Pancakes for supper? Yes, please. Carnevale is concluding and today it is Mardi Gras. The day is better known in some places as Shrove Tuesday, and tradition would have us eat pancakes for our supper tonight. That alone is cause for celebration. It is a supper designed to use up the last of the eggs, the last of the butter, the last of all that was restricted in earlier days as we enter the somber season of Lent, which begins tomorrow with Ash Wednesday. Lent back then was much more restrained than it is now, where we pass on meat on Fridays. In earlier times, the restraint was a matter of necessity as much as of observance, for by this time of year, the stocks of food from the harvest were usually quite depleted. If folks were to make it through to the first harvests of spring and summer, a little restraint now was an important thing.

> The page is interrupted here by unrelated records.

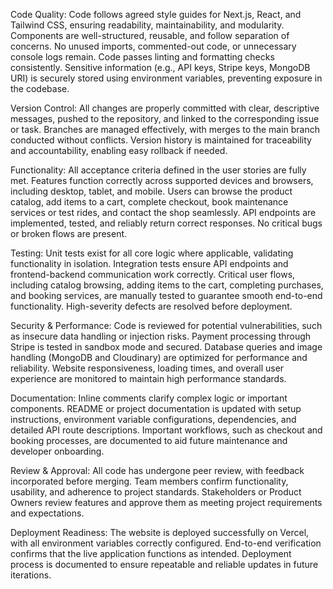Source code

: Code Quality: Code follows agreed style guides for Next.js, React, and Tailwind CSS, ensuring readability, maintainability, and modularity. Components are well-structured, reusable, and follow separation of concerns. No unused imports, commented-out code, or unnecessary console logs remain. Code passes linting and formatting checks consistently. Sensitive information (e.g., API keys, Stripe keys, MongoDB URI) is securely stored using environment variables, preventing exposure in the codebase.

Version Control: All changes are properly committed with clear, descriptive messages, pushed to the repository, and linked to the corresponding issue or task. Branches are managed effectively, with merges to the main branch conducted without conflicts. Version history is maintained for traceability and accountability, enabling easy rollback if needed.

Functionality: All acceptance criteria defined in the user stories are fully met. Features function correctly across supported devices and browsers, including desktop, tablet, and mobile. Users can browse the product catalog, add items to a cart, complete checkout, book maintenance services or test rides, and contact the shop seamlessly. API endpoints are implemented, tested, and reliably return correct responses. No critical bugs or broken flows are present.

Testing: Unit tests exist for all core logic where applicable, validating functionality in isolation. Integration tests ensure API endpoints and frontend-backend communication work correctly. Critical user flows, including catalog browsing, adding items to the cart, completing purchases, and booking services, are manually tested to guarantee smooth end-to-end functionality. High-severity defects are resolved before deployment.

Security & Performance: Code is reviewed for potential vulnerabilities, such as insecure data handling or injection risks. Payment processing through Stripe is tested in sandbox mode and secured. Database queries and image handling (MongoDB and Cloudinary) are optimized for performance and reliability. Website responsiveness, loading times, and overall user experience are monitored to maintain high performance standards.

Documentation: Inline comments clarify complex logic or important components. README or project documentation is updated with setup instructions, environment variable configurations, dependencies, and detailed API route descriptions. Important workflows, such as checkout and booking processes, are documented to aid future maintenance and developer onboarding.

Review & Approval: All code has undergone peer review, with feedback incorporated before merging. Team members confirm functionality, usability, and adherence to project standards. Stakeholders or Product Owners review features and approve them as meeting project requirements and expectations.

Deployment Readiness: The website is deployed successfully on Vercel, with all environment variables correctly configured. End-to-end verification confirms that the live application functions as intended. Deployment process is documented to ensure repeatable and reliable updates in future iterations.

But that is tomorrow. Tonight we eat pancakes for supper and we remember the importance of appreciating each and every day.

Image: “The Pancake Bakery” by Peter Aertsen. Oil on Panel, 1560. Museum Boijmans Van Beuningen, Rotterdam. [Public domain] via Wikimedia Commons.

 

Year of the Monkey

LanternNite

Welcome to the Year of the Monkey. We are at the start of Lunar New Year, or Chinese New Year. Twelve animals represent the years in the Chinese tradition, and each animal comes around every twelve years. And just as the weekend culmination of Carnevale snuck up on me yesterday, so has Lunar New Year. Each year I think to myself, Seth and I are going to stop in at Joy Noodles in West Palm Beach; we’re going to sit down with Joy and get the details on this fascinating holiday. Joy is from Thailand but she is of Chinese descent, and I know I can learn a lot from her. But we go, we eat our noodles, we order the special mochi that she makes for dessert during the New Year and Joy is always so busy, it’s impossible to get her to sit down. And so I still don’t know much about Chinese New Year.

What I know is the New Year celebration begins in earnest today, and it goes on for many days, and there are different facets to it. Some days are meant to be more family oriented, some more public. And since it has snuck up on me, I hope our friend Shin Yu Pai won’t mind me using her imagery again. She shot this photograph at Lantern Festival, which is part of the Lunar New Year festivities. Shin Yu is a wonderful poet; we got to work with her on a book of poetry called Works on Paper (Convivio Bookworks, 2007). We completed the work on that book during Lunar New Year, in fact. It was the Year of the Boar.

Here’s a link you can click on:

Lantern Festival by Shin Yu Pai

I am no tech wiz, so all I will tell you is this: If you click on it, you will download a 6-second video that Shin Yu shot during that same Lantern Festival. It’s a joyful six seconds. And that’s what I wish for you and all of us: Joy. (Huh. I just realized that has been a constant theme throughout this writing. I love when that happens.) Happy New Year.